The exact lines from the start of the material below through the line holding "एस्तेर की पुस्तक।" are the answer; return those, pictures excluded.

• _RECORDS FOR THIS TASK_
....................

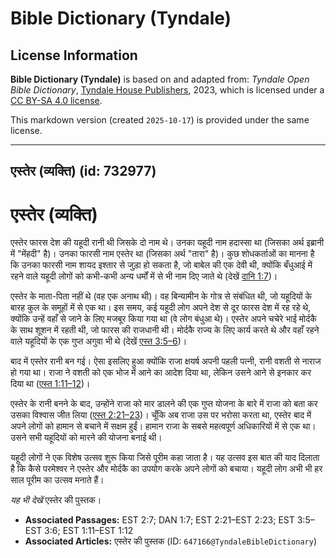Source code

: # Bible Dictionary (Tyndale)

## License Information

**Bible Dictionary (Tyndale)** is based on and adapted from: _Tyndale Open Bible Dictionary_, [Tyndale House Publishers](https://tyndaleopenresources.com/), 2023, which is licensed under a [CC BY-SA 4.0 license](https://creativecommons.org/licenses/by-sa/4.0/legalcode.en).

This markdown version (created `2025-10-17`) is provided under the same license.



--------------------------------

## एस्तेर (व्यक्ति) (id: 732977)

एस्तेर (व्यक्ति)
================

एस्तेर फारस देश की यहूदी रानी थी जिसके दो नाम थे। उनका यहूदी नाम हदास्सा था (जिसका अर्थ इब्रानी में "मेंहदी" है)। उनका फारसी नाम एस्तेर था (जिसका अर्थ "तारा" है)। कुछ शोधकर्ताओं का मानना है कि उनका फारसी नाम शायद इश्तार से जुड़ा हो सकता है, जो बाबेल की एक देवी थी, क्योंकि बँधुआई में रहने वाले यहूदी लोगों को कभी\-कभी अन्य धर्मों में से भी नाम दिए जाते थे (देखें [दानि 1:7](https://ref.ly/Dan1:7))।

एस्तेर के माता\-पिता नहीं थे (वह एक अनाथ थी)। वह बिन्यामीन के गोत्र से संबंधित थी, जो यहूदियों के बारह कुल के समूहों में से एक था। इस समय, कई यहूदी लोग अपने देश से दूर फारस देश में रह रहे थे, क्योंकि उन्हें वहाँ से जाने के लिए मजबूर किया गया था (वे लोग बंधुआ थे)। एस्तेर अपने चचेरे भाई मोर्दकै के साथ शूशन में रहती थी, जो फारस की राजधानी थी। मोर्दकै राज्य के लिए कार्य करते थे और वहाँ रहने वाले यहूदियों के एक गुप्त अगुवा भी थे (देखें [एस्त 3:5–6](https://ref.ly/Esth3:5-Esth3:6))।

बाद में एस्तेर रानी बन गई। ऐसा इसलिए हुआ क्योंकि राजा क्षयर्ष अपनी पहली पत्नी, रानी वशती से नाराज हो गया था। राजा ने वशती को एक भोज में आने का आदेश दिया था, लेकिन उसने आने से इनकार कर दिया था ([एस्त 1:11](https://ref.ly/Esth1:11-Esth1:12)[–](https://ref.ly/Esth3:5-Esth3:6)[12](https://ref.ly/Esth1:11-Esth1:12))।

एस्तेर के रानी बनने के बाद, उन्होंने राजा को मार डालने की एक गुप्त योजना के बारे में राजा को बता कर उसका विश्वास जीत लिया ([एस्त 2:21–23](https://ref.ly/Esth2:21-Esth2:23))। चूँकि अब राजा उस पर भरोसा करता था, एस्तेर बाद में अपने लोगों को हामान से बचाने में सक्षम हुईं। हामान राजा के सबसे महत्वपूर्ण अधिकारियों में से एक था। उसने सभी यहूदियों को मारने की योजना बनाई थी।

यहूदी लोगों ने एक विशेष उत्सव शुरू किया जिसे पूरीम कहा जाता है। यह उत्सव इस बात की याद दिलाता है कि कैसे परमेश्वर ने एस्तेर और मोर्दकै का उपयोग करके अपने लोगों को बचाया। यहूदी लोग अभी भी हर साल पूरीम का उत्सव मनाते हैं।

*यह भी देखें* एस्तेर की पुस्तक।

* **Associated Passages:** EST 2:7; DAN 1:7; EST 2:21–EST 2:23; EST 3:5–EST 3:6; EST 1:11–EST 1:12
* **Associated Articles:** एस्तेर की पुस्तक (ID: `647166@TyndaleBibleDictionary`)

....................

• _EXERCISE OUTPUT_
Source code

: # Bible Dictionary (Tyndale)

## License Information

**Bible Dictionary (Tyndale)** is based on and adapted from: _Tyndale Open Bible Dictionary_, [Tyndale House Publishers](https://tyndaleopenresources.com/), 2023, which is licensed under a [CC BY-SA 4.0 license](https://creativecommons.org/licenses/by-sa/4.0/legalcode.en).

This markdown version (created `2025-10-17`) is provided under the same license.



--------------------------------

## एस्तेर (व्यक्ति) (id: 732977)

एस्तेर (व्यक्ति)
================

एस्तेर फारस देश की यहूदी रानी थी जिसके दो नाम थे। उनका यहूदी नाम हदास्सा था (जिसका अर्थ इब्रानी में "मेंहदी" है)। उनका फारसी नाम एस्तेर था (जिसका अर्थ "तारा" है)। कुछ शोधकर्ताओं का मानना है कि उनका फारसी नाम शायद इश्तार से जुड़ा हो सकता है, जो बाबेल की एक देवी थी, क्योंकि बँधुआई में रहने वाले यहूदी लोगों को कभी\-कभी अन्य धर्मों में से भी नाम दिए जाते थे (देखें [दानि 1:7](https://ref.ly/Dan1:7))।

एस्तेर के माता\-पिता नहीं थे (वह एक अनाथ थी)। वह बिन्यामीन के गोत्र से संबंधित थी, जो यहूदियों के बारह कुल के समूहों में से एक था। इस समय, कई यहूदी लोग अपने देश से दूर फारस देश में रह रहे थे, क्योंकि उन्हें वहाँ से जाने के लिए मजबूर किया गया था (वे लोग बंधुआ थे)। एस्तेर अपने चचेरे भाई मोर्दकै के साथ शूशन में रहती थी, जो फारस की राजधानी थी। मोर्दकै राज्य के लिए कार्य करते थे और वहाँ रहने वाले यहूदियों के एक गुप्त अगुवा भी थे (देखें [एस्त 3:5–6](https://ref.ly/Esth3:5-Esth3:6))।

बाद में एस्तेर रानी बन गई। ऐसा इसलिए हुआ क्योंकि राजा क्षयर्ष अपनी पहली पत्नी, रानी वशती से नाराज हो गया था। राजा ने वशती को एक भोज में आने का आदेश दिया था, लेकिन उसने आने से इनकार कर दिया था ([एस्त 1:11](https://ref.ly/Esth1:11-Esth1:12)[–](https://ref.ly/Esth3:5-Esth3:6)[12](https://ref.ly/Esth1:11-Esth1:12))।

एस्तेर के रानी बनने के बाद, उन्होंने राजा को मार डालने की एक गुप्त योजना के बारे में राजा को बता कर उसका विश्वास जीत लिया ([एस्त 2:21–23](https://ref.ly/Esth2:21-Esth2:23))। चूँकि अब राजा उस पर भरोसा करता था, एस्तेर बाद में अपने लोगों को हामान से बचाने में सक्षम हुईं। हामान राजा के सबसे महत्वपूर्ण अधिकारियों में से एक था। उसने सभी यहूदियों को मारने की योजना बनाई थी।

यहूदी लोगों ने एक विशेष उत्सव शुरू किया जिसे पूरीम कहा जाता है। यह उत्सव इस बात की याद दिलाता है कि कैसे परमेश्वर ने एस्तेर और मोर्दकै का उपयोग करके अपने लोगों को बचाया। यहूदी लोग अभी भी हर साल पूरीम का उत्सव मनाते हैं।

*यह भी देखें* एस्तेर की पुस्तक।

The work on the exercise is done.